In addition to my previous post about how to do better code reviews below is a list of specific things to watch out for during code reviews, in no particular order:
- All the CI builds are green
- The diff/pull request should be small enough that it is reasonable to review it in under 30min - avoid giant whitespace changes.
- The entire app build is scripted and available with one click/script
- CI builds are clearly named and well organised, with separate build/test, deploy and acceptance tests stages
- Deployment is 100% automated
- New code does not introduce unnecessary duplication. Ideally your CI has a duplicate checker making this easy to spot
- Acceptance test feature files are clear, concise and understandable by a business user.
- Code has up to date dependencies (nuget packages, bower, npm, gems, JS libs etc)
- New and modified code uses current best practices - all new code should not look “legacy”
- Variables and methods are well named and easy to understand, especially names of tests
- If working in and around “legacy” code look to make improvements to it. Aim to reduce brittle code not add more.
- Code is SOLID and in particular watch out for violations of the Single Responsibility Principal
- Code has lots of automated tests, and they run under CI, covering at least 70% plus of code. This includes front end and back end code.
- Unit, integration and acceptance tests are nicely segregated
- Aim to be using the most current version of the framework (be that .net, ASP.NET MVC, jquery, Node, Ruby, angular etc). Upgrade if possible.
- SQL and persistence code uses automatic migrations, has appropriate indexes, is clear and easily readable.
- Avoid reinventing the wheel - use the framework and approved OSS libraries rather than build from scratch
- Use dependency injection. Code should be highly cohesive but loosely coupled
- Check for common performance issues: n+1 SELECTs, web pages taking over 1s, missing indexes, bad sql table design, missing caching etc.

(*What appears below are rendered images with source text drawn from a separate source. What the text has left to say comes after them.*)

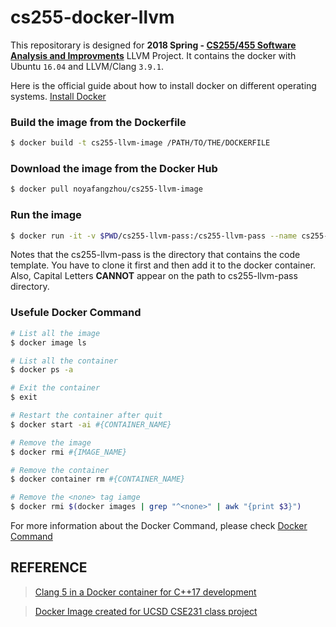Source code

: # cs255-docker-llvm #
This repositorary is designed for <b>2018 Spring - [CS255/455 Software Analysis and Improvments](https://roclocality.org/2018/01/11/cs-255-455-spring-2018/)</b> LLVM Project. It contains the docker with Ubuntu `16.04` and LLVM/Clang `3.9.1`. 

Here is the official guide about how to install docker on different operating systems. [Install Docker](https://docs.docker.com/install/)


### Build the image from the Dockerfile ###
```bash
$ docker build -t cs255-llvm-image /PATH/TO/THE/DOCKERFILE
```

### Download the image from the Docker Hub ###
```bash
$ docker pull noyafangzhou/cs255-llvm-image
```

### Run the image ###
```bash
$ docker run -it -v $PWD/cs255-llvm-pass:/cs255-llvm-pass --name cs255-llvm cs255-llvm-image /bin/bash
```
Notes that the cs255-llvm-pass is the directory that contains the code template. You have to clone it first and then add it to the docker container. Also, Capital Letters **CANNOT** appear on the path to cs255-llvm-pass directory.

### Usefule Docker Command ###
```bash
# List all the image
$ docker image ls

# List all the container
$ docker ps -a

# Exit the container
$ exit

# Restart the container after quit
$ docker start -ai #{CONTAINER_NAME}

# Remove the image
$ docker rmi #{IMAGE_NAME}

# Remove the container
$ docker container rm #{CONTAINER_NAME}

# Remove the <none> tag iamge
$ docker rmi $(docker images | grep "^<none>" | awk "{print $3}")
```
For more information about the Docker Command, please check [Docker Command](https://docs.docker.com/engine/reference/builder/#usage)


## REFERENCE ##
> [Clang 5 in a Docker container for C++17 development](https://solarianprogrammer.com/2017/12/14/clang-in-docker-container-cpp-17-development/)

> [Docker Image created for UCSD CSE231 class project](https://hub.docker.com/r/prodromou87/llvm/)
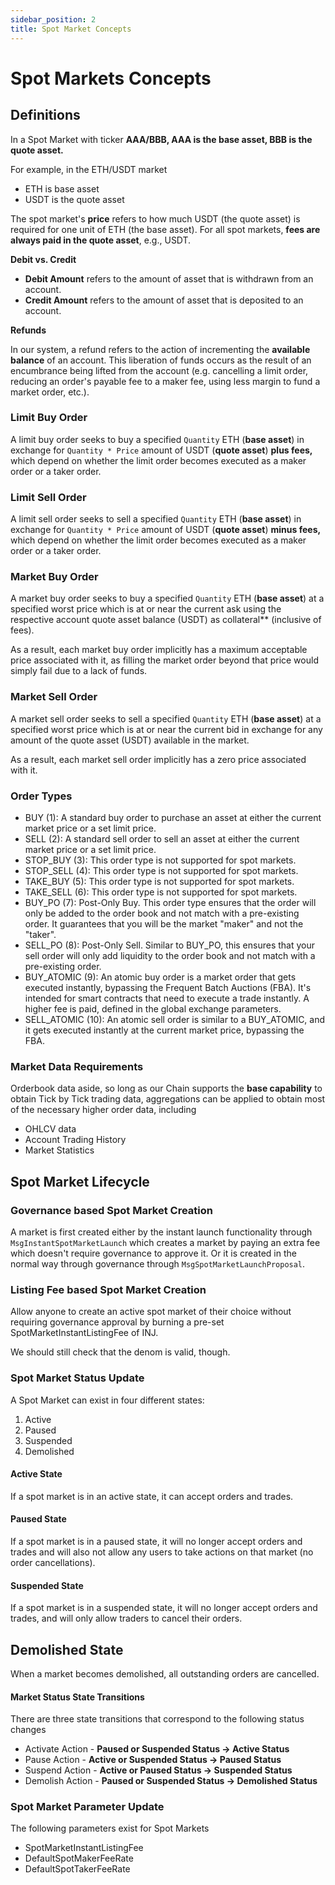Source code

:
 ```yaml
---
sidebar_position: 2
title: Spot Market Concepts
---
```


# Spot Markets Concepts

## Definitions

In a Spot Market with ticker **AAA/BBB, AAA is the base asset, BBB is the quote asset.**

For example, in the ETH/USDT market

* ETH is base asset
* USDT is the quote asset

The spot market's **price** refers to how much USDT (the quote asset) is required for one unit of ETH (the base asset). For all spot markets, **fees are always paid in the quote asset**, e.g., USDT.

**Debit vs. Credit**

* **Debit Amount** refers to the amount of asset that is withdrawn from an account.
* **Credit Amount** refers to the amount of asset that is deposited to an account.

**Refunds**

In our system, a refund refers to the action of incrementing the **available balance** of an account. This liberation of funds occurs as the result of an encumbrance being lifted from the account (e.g. cancelling a limit order, reducing an order's payable fee to a maker fee, using less margin to fund a market order, etc.).

### Limit Buy Order

A limit buy order seeks to buy a specified `Quantity` ETH (**base asset**) in exchange for `Quantity * Price` amount of USDT (**quote asset**) **plus fees,** which depend on whether the limit order becomes executed as a maker order or a taker order.

### Limit Sell Order

A limit sell order seeks to sell a specified `Quantity` ETH (**base asset**) in exchange for `Quantity * Price` amount of USDT (**quote asset**) **minus fees,** which depend on whether the limit order becomes executed as a maker order or a taker order.

### Market Buy Order

A market buy order seeks to buy a specified `Quantity` ETH (**base asset**) at a specified worst price which is at or near the current ask using the respective account quote asset balance (USDT) as collateral\*\* (inclusive of fees).

As a result, each market buy order implicitly has a maximum acceptable price associated with it, as filling the market order beyond that price would simply fail due to a lack of funds.

### Market Sell Order

A market sell order seeks to sell a specified `Quantity` ETH (**base asset**) at a specified worst price which is at or near the current bid in exchange for any amount of the quote asset (USDT) available in the market.

As a result, each market sell order implicitly has a zero price associated with it.

### Order Types

* BUY (1): A standard buy order to purchase an asset at either the current market price or a set limit price.
* SELL (2): A standard sell order to sell an asset at either the current market price or a set limit price.
* STOP\_BUY (3): This order type is not supported for spot markets.
* STOP\_SELL (4): This order type is not supported for spot markets.
* TAKE\_BUY (5): This order type is not supported for spot markets.
* TAKE\_SELL (6): This order type is not supported for spot markets.
* BUY\_PO (7): Post-Only Buy. This order type ensures that the order will only be added to the order book and not match with a pre-existing order. It guarantees that you will be the market "maker" and not the "taker".
* SELL\_PO (8): Post-Only Sell. Similar to BUY\_PO, this ensures that your sell order will only add liquidity to the order book and not match with a pre-existing order.
* BUY\_ATOMIC (9): An atomic buy order is a market order that gets executed instantly, bypassing the Frequent Batch Auctions (FBA). It's intended for smart contracts that need to execute a trade instantly. A higher fee is paid, defined in the global exchange parameters.
* SELL\_ATOMIC (10): An atomic sell order is similar to a BUY\_ATOMIC, and it gets executed instantly at the current market price, bypassing the FBA.

### Market Data Requirements

Orderbook data aside, so long as our Chain supports the **base capability** to obtain Tick by Tick trading data, aggregations can be applied to obtain most of the necessary higher order data, including

* OHLCV data
* Account Trading History
* Market Statistics

## Spot Market Lifecycle

### Governance based Spot Market Creation

A market is first created either by the instant launch functionality through `MsgInstantSpotMarketLaunch` which creates a market by paying an extra fee which doesn't require governance to approve it. Or it is created in the normal way through governance through `MsgSpotMarketLaunchProposal`.

### Listing Fee based Spot Market Creation

Allow anyone to create an active spot market of their choice without requiring governance approval by burning a pre-set SpotMarketInstantListingFee of INJ.

We should still check that the denom is valid, though.

### Spot Market Status Update

A Spot Market can exist in four different states:

1. Active
2. Paused
3. Suspended
4. Demolished

#### **Active State**

If a spot market is in an active state, it can accept orders and trades.

#### Paused State

If a spot market is in a paused state, it will no longer accept orders and trades and will also not allow any users to take actions on that market (no order cancellations).

#### Suspended State

If a spot market is in a suspended state, it will no longer accept orders and trades, and will only allow traders to cancel their orders.

## Demolished State

When a market becomes demolished, all outstanding orders are cancelled.

#### Market Status State Transitions

There are three state transitions that correspond to the following status changes

* Activate Action - **Paused or Suspended Status → Active Status**
* Pause Action - **Active or Suspended Status → Paused Status**
* Suspend Action - **Active or Paused Status → Suspended Status**
* Demolish Action - **Paused or Suspended Status → Demolished Status**

### Spot Market Parameter Update

The following parameters exist for Spot Markets

* SpotMarketInstantListingFee
* DefaultSpotMakerFeeRate
* DefaultSpotTakerFeeRate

- Quality logging is setup to make monitoring a production app easy, including errors and useful info/monitoring.
- Unhandled exceptions in the application are recorded somewhere safe ideally accessible by developers.
- Look for common security flaws: sql injection, XSS, missing auth etc
- Avoid over architecting stuff. Follow YAGNI because simple code is easier to read and maintain.
- The project has a readme.md in the root, with an overview, how to build, and how to deploy instructions.
- Ask yourself the question - could you checkout the project unseen in 18 months time and run the app and be productive in under 15 minutes? If not why not?